So, About That Novel

Man, what a month.

Nearly everything was my own damn fault, and nothing catastrophic, but there’s been a lot of big scary changes around these parts.

The largest of these, of course, is that I quit my job and got a new one. I’m not going to get into the details, but some stuff happened I didn’t like and I decided to get out of there. The two weeks before I left were insane and bittersweet. I’m gonna miss my team there, they were far and away the best part of that job (though the free chiropractor visits weren’t bad either).

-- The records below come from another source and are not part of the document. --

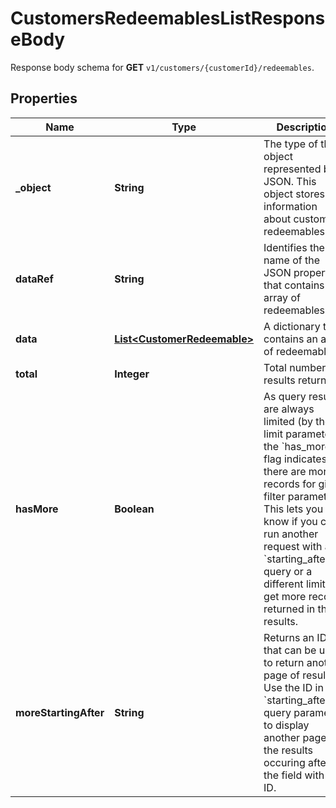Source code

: 

# CustomersRedeemablesListResponseBody

Response body schema for **GET** `v1/customers/{customerId}/redeemables`.

## Properties

| Name | Type | Description |
|------------ | ------------- | ------------- |
|**_object** | **String** | The type of the object represented by JSON. This object stores information about customer redeemables. |
|**dataRef** | **String** | Identifies the name of the JSON property that contains the array of redeemables. |
|**data** | [**List&lt;CustomerRedeemable&gt;**](CustomerRedeemable.md) | A dictionary that contains an array of redeemables. |
|**total** | **Integer** | Total number of results returned. |
|**hasMore** | **Boolean** | As query results are always limited (by the limit parameter), the &#x60;has_more&#x60; flag indicates if there are more records for given filter parameters. This lets you know if you can run another request with a &#x60;starting_after_id&#x60; query or a different limit to get more records returned in the results. |
|**moreStartingAfter** | **String** | Returns an ID that can be used to return another page of results. Use the ID in the &#x60;starting_after_id&#x60; query parameter to display another page of the results occuring after the field with that ID. |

I wound up at another software development shop in downtown Peoria, and they seem like they’re going to be really good to work for. There are a few minor bummers for me involved in this switch. My new job doesn’t pay as much as my old one (though I suspect the benefits to my morale and sanity will be well worth it), and my new job’s policies on Internet usage are more restrictive than I had before. This effectively means that you’re not going to see much of me on Twitter or Facebook during the day anymore. I understand this is how a lot of places operate and I completely get the whole concept, though I will definitely miss it. I’m likely going to make greater use of scheduled posts just so the stuff I post at night will be visible to people the next day. Barring those, though, I think I’m going to like it a lot there. My coworkers seem both friendly and highly competent, and the view is pretty nice from the 9th floor of our building. I don’t have a window office, but everybody around me does, so I get to see an awful lot of the city whenever I want.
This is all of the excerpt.